Cuenta con dolor que en su departamento hablar de muerte de niños por desnutrición es tan normal como hablar de otros problemas sociales, como la sequía, la pobreza y la falta de agua. “El reto de dar clases aquí no es solo que los niños aprendan a leer, sumar o restar. Es que no lleguen a la escuela con hambre, porque con hambre ningún niño aprende”.
En diciembre, relata la profe, a varias zonas de La Guajira comenzó a llegar Bienestarina líquida para contener la tragedia. “Pero aquí el temor es que eso se quede en una más de esas medidas que han tomado otros Gobiernos”. Y tiene sobradas razones para dudar.

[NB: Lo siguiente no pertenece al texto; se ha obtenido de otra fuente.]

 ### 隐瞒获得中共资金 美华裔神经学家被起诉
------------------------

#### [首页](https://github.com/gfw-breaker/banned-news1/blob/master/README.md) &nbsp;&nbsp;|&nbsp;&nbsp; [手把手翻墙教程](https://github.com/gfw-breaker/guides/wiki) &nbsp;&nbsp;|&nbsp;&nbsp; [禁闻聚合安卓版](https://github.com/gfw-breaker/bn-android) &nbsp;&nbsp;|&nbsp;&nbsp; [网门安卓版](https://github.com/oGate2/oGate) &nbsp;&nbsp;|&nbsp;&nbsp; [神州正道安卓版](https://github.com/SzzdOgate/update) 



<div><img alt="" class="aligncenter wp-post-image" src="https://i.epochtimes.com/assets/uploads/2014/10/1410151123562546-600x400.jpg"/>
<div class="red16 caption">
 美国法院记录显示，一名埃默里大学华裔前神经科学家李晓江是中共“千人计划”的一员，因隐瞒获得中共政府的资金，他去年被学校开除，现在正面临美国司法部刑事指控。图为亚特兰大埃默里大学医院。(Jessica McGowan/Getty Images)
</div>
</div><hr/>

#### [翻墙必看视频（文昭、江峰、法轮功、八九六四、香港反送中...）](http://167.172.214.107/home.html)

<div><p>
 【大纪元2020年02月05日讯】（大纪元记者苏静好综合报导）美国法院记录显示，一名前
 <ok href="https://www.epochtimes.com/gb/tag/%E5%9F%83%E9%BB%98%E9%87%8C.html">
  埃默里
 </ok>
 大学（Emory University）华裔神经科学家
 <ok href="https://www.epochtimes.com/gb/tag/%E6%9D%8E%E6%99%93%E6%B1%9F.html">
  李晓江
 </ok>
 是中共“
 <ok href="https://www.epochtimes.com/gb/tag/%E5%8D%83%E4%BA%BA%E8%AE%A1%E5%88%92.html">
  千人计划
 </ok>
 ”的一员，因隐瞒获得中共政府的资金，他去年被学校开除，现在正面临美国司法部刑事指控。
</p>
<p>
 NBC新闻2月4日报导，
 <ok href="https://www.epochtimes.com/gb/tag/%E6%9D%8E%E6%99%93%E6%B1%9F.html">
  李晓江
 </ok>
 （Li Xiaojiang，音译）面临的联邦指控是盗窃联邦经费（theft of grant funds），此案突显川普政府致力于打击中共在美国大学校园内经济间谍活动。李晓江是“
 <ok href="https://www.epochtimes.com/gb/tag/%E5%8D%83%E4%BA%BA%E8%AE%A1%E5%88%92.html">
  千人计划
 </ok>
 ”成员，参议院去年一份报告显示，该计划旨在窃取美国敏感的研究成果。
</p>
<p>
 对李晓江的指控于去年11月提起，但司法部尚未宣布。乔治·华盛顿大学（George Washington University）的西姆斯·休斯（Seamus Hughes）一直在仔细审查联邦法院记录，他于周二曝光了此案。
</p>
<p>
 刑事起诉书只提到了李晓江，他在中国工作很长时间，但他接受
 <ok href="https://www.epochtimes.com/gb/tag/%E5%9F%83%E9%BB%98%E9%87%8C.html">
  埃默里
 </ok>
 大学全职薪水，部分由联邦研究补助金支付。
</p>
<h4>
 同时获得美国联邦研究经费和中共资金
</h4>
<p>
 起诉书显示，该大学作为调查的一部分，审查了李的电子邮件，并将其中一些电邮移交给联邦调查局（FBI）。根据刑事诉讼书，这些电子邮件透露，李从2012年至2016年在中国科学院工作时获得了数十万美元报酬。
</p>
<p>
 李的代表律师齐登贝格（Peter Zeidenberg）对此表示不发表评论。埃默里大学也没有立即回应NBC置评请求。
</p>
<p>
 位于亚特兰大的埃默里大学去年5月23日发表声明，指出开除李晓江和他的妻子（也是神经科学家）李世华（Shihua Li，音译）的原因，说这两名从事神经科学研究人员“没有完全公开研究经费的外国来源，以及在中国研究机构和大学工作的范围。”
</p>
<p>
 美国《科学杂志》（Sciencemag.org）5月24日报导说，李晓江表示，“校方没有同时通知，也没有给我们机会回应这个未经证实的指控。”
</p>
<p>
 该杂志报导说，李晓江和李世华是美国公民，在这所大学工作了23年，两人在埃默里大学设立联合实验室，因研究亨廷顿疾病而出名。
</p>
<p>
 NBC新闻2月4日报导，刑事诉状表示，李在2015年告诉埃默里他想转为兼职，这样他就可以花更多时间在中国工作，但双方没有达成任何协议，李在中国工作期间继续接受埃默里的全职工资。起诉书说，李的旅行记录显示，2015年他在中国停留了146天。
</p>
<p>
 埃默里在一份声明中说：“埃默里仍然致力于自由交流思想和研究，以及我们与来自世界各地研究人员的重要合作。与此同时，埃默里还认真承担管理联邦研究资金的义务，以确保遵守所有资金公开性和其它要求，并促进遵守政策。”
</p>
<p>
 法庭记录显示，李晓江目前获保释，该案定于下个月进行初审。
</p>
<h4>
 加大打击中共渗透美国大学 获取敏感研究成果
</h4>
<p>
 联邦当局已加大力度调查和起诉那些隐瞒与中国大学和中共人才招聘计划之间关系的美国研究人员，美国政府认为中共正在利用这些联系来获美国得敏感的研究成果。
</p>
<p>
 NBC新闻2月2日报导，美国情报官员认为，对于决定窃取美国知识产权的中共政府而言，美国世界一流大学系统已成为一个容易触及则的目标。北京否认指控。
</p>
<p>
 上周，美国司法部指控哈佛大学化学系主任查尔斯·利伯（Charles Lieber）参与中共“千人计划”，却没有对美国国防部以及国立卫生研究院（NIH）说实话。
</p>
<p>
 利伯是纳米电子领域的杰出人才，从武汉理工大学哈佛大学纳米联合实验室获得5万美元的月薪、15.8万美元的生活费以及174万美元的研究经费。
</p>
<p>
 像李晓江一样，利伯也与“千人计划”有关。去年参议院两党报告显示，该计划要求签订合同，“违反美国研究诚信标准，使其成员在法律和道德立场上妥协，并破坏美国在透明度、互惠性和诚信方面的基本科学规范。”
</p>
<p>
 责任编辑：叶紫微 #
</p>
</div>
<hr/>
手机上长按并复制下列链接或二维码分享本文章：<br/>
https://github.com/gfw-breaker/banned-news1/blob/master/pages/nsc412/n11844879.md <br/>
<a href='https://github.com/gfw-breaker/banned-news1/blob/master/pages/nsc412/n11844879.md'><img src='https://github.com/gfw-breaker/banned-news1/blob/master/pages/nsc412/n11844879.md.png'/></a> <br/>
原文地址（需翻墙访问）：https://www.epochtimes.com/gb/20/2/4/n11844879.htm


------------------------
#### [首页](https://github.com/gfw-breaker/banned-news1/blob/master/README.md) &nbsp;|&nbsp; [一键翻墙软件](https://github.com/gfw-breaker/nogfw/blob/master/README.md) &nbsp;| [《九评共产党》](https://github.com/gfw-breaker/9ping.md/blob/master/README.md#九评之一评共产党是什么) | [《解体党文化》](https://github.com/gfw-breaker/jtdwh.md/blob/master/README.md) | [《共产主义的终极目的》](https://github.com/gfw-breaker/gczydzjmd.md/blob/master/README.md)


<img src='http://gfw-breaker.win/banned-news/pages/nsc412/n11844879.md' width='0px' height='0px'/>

El pasado jueves, la Defensoría del Pueblo lanzó una alerta debido a la crítica situación de seguridad alimentaria que afronta La Guajira, que ha cobrado la vida de 55 menores de 5 años entre enero y septiembre de 2023. De acuerdo con cifras del INS, los decesos ocurrieron por desnutrición y causas asociadas. Dos datos en especial llaman la atención: el 93 por ciento de los casos correspondían a población indígena; y se constató que, entre enero y septiembre de este año, fueron notificados 1.993 casos de desnutrición aguda moderada y severa en menores de 5 años en La Guajira.
Eso significa un aumento del 47 por ciento en comparación con el mismo periodo de 2022, cuando se reportaron 1.360.
Carlos Camargo, defensor del Pueblo, culpa de la situación a “la ausencia de políticas públicas integrales y de una respuesta sólida estatal”.Esto sucede en un país donde, según el Dane, tres de cada diez familias no tienen acceso a todas las raciones de alimento, lo que equivale a 2,4 millones de hogares.
Y se pone peor: tres de cada diez hogares solo comen una o dos veces al día. De 8,5 millones de familias, las condiciones económicas de cerca de 2,64 millones no les permiten garantizar las tres raciones diarias. Los números se han sostenido así, en promedio, en los últimos tres años.
El Mapa del Hambre, del Programa Mundial de Alimentos (WFP, por sus siglas en inglés) de la ONU, corrobora estas cifras: más de 17 millones de colombianos no pueden consumir alimentos ricos en nutrientes, como los vegetales o las frutas, todos los días y rara vez o nunca ingieren alimentos ricos en proteínas, como los lácteos o las carnes.
Mireya, en cambio, no sabe de números. Tampoco le interesan. Dice que a su hijo se lo robó la pobreza, esa que en su familia ha pasado, como una herencia, de generación en generación. Ignora, quizás a propósito, que vive en esa misma Colombia donde niños como el suyo mueren de física hambre y se escribe a diario una enorme paradoja: mientras se desperdician 9,7 millones de toneladas de alimentos cada año, casi un tercio de los hogares vive –mejor, sobrevive– en la inseguridad alimentaria grave o moderada.